Bill explained how Twitter, using Apache Mesos and Apache Aurora, gets more for their money for the hardware and saves engineering time (both development and operations) by utilizing fine grained resources scheduling across their infrastructure. Bill talked a bit how the power of what he saw and experienced at Google with Borg is how they wanted to run things at Twitter and what they built Aurora for. Now after years of running in production at Twitter, Aurora is open source, part of the Apache foundation and available for use. Lots of new use cases that they didn’t see coming have become very powerful for their teams and Bill went into more detail about that too.
Bill also talked about the type of instrumentation that was done with features in Aurora to get to a place where now all new systems and almost all legacy systems at Twitter are run on top of Aurora. Bill went into detail about how that works in regards to Twitter’s cache and how the SLA features of Aurora make this a reality. Aurora is amazing providing end users (everyone from engineers to analysts) the ability to have full access to the potential resources of their hardware clusters.
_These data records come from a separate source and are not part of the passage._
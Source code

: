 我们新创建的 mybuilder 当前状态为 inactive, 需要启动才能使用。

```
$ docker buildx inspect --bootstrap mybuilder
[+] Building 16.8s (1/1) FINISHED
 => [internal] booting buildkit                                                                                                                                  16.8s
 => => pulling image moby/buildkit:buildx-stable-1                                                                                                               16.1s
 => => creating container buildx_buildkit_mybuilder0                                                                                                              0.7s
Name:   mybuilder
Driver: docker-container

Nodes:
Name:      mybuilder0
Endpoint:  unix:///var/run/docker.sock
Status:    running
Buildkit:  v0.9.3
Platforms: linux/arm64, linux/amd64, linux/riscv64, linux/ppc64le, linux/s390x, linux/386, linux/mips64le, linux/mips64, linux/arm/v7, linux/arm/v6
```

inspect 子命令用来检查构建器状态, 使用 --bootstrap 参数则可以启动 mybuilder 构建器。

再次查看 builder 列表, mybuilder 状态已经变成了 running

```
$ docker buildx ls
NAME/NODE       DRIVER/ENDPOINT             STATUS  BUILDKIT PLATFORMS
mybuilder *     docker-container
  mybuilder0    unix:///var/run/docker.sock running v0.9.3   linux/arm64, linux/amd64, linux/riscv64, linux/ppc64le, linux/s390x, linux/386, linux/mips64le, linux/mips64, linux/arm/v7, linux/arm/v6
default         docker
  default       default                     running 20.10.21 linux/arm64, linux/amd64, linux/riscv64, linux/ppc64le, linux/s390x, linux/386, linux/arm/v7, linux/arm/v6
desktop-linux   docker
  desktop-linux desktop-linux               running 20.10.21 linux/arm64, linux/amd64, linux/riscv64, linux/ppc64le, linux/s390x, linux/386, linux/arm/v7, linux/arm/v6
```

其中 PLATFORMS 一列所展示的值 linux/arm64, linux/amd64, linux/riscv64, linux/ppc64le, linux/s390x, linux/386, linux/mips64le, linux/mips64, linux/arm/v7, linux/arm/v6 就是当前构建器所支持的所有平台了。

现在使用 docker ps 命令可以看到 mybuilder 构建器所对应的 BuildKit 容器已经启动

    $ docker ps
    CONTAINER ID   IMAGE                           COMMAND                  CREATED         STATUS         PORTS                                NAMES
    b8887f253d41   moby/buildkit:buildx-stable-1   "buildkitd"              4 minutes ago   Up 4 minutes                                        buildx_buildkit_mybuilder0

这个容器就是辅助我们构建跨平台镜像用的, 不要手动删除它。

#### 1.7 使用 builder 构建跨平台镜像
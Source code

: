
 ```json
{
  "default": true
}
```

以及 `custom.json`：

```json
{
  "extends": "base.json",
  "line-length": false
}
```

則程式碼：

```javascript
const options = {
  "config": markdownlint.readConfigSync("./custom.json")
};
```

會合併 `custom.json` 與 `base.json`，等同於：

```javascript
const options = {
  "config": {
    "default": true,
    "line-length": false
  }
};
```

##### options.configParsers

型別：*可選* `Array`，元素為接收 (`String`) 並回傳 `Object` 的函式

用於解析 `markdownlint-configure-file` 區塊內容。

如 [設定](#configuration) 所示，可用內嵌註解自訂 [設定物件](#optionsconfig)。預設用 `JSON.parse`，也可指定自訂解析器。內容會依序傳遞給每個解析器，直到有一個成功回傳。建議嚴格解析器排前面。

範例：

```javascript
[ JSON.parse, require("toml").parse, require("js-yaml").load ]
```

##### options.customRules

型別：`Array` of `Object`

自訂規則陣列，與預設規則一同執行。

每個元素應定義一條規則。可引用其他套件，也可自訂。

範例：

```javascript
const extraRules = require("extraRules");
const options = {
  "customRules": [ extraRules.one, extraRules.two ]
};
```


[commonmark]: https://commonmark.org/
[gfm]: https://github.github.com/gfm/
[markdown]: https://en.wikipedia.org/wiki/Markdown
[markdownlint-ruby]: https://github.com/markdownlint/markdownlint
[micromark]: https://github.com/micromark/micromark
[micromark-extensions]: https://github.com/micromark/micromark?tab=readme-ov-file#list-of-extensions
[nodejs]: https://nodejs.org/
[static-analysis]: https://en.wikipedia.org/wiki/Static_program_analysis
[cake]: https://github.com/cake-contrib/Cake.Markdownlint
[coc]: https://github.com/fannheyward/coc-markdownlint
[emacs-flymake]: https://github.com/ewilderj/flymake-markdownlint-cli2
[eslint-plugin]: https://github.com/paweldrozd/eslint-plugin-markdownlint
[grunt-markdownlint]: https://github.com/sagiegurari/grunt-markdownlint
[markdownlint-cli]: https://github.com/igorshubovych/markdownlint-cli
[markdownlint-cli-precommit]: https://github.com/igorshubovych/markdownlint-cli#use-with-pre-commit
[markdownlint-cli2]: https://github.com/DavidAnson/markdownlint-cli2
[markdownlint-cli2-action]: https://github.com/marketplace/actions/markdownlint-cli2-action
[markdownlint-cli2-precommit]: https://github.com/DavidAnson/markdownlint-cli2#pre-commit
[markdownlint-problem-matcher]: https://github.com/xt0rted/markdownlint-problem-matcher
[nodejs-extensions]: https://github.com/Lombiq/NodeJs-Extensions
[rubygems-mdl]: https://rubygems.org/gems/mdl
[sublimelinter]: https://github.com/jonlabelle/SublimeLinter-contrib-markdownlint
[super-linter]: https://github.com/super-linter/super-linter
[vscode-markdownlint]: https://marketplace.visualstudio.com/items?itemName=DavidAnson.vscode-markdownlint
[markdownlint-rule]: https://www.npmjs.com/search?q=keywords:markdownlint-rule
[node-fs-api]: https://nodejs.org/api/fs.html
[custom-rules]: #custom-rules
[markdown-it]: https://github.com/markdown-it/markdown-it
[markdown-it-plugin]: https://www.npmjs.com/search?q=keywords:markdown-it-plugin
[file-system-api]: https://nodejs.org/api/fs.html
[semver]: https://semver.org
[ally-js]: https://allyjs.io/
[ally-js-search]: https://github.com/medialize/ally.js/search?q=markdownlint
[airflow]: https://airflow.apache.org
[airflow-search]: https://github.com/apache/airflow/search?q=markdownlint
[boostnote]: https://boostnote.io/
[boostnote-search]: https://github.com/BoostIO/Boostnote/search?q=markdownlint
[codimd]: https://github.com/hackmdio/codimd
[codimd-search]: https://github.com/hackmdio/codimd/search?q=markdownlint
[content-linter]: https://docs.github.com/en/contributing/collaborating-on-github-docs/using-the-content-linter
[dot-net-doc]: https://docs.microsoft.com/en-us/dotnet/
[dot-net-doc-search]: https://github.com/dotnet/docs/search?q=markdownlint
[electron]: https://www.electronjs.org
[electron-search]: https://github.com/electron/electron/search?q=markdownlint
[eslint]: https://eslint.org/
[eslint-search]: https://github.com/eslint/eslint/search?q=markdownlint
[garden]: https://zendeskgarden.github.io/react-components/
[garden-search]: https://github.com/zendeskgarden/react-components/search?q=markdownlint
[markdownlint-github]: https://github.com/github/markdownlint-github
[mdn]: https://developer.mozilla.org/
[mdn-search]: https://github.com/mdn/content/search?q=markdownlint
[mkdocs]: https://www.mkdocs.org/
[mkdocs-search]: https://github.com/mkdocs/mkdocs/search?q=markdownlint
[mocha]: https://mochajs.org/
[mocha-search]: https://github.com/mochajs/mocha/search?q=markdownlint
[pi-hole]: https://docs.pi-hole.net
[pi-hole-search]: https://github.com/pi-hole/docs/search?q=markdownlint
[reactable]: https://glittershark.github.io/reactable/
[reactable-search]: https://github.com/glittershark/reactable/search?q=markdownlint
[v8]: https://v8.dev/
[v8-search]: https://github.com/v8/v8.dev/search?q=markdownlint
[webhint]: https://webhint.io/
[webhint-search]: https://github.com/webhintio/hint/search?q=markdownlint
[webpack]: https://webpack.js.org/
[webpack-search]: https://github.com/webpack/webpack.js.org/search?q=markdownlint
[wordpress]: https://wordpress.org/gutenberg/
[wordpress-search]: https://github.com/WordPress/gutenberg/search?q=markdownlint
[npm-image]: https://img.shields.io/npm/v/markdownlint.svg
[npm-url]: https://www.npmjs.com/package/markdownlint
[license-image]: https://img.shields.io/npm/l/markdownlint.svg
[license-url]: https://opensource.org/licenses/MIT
Aurora provides features like quotas and preemption so that any user can be provided the access to the compute resources of the entire hardware infrastructure without worry of abuse to hog resources and keep production always as the priority.
Apache Mesos abstracts CPU, memory, storage, and other compute resources away from machines (physical or virtual), enabling fault-tolerant and elastic distributed systems to easily be built and run effectively. Mesos is built using the same principles as the Linux kernel, only at a different level of abstraction. The Mesos kernel runs on every machine and provides applications (e.g., Hadoop, Spark, Kafka, Elastic Search) with API’s for resource management and scheduling across entire datacenter and cloud environments.
Apache Aurora is a Mesos framework. A Mesos frameworks is a scheduler of resources and launcher of tasks. Aurora provides a Job abstraction consisting of a Task template and instructions for creating near-identical replicas of that Task. Typically a Task is a single Process corresponding to a single command line, such as
python2.6 my_script.py. However, sometimes you must colocate separate Processes together within a single Task, which runs within a single container and
chroot, often referred to as a “sandbox”. For example, if you run multiple cooperating agents together such as
installer, and master or slave processes. Thermos provides a Process abstraction under the Mesos Tasks.
To use and get up to speed on Aurora, you should look the docs in this directory in this order:
- How to deploy Aurora or, how to install Aurora on virtual machines on your private machine (the Tutorial uses the virtual machine approach).
- As a user, get started quickly with a Tutorial.
- For an overview of Aurora’s process flow under the hood, see the User Guide.
- To learn how to write a configuration file, look at our Configuration Tutorial. From there, look at the Aurora + Thermos Reference.
- Then read up on the Aurora Command Line Client.
- Find out general information and useful tips about how Aurora does Resource Isolation.
For some more great background on Mesos and Aurora please check out these three videos.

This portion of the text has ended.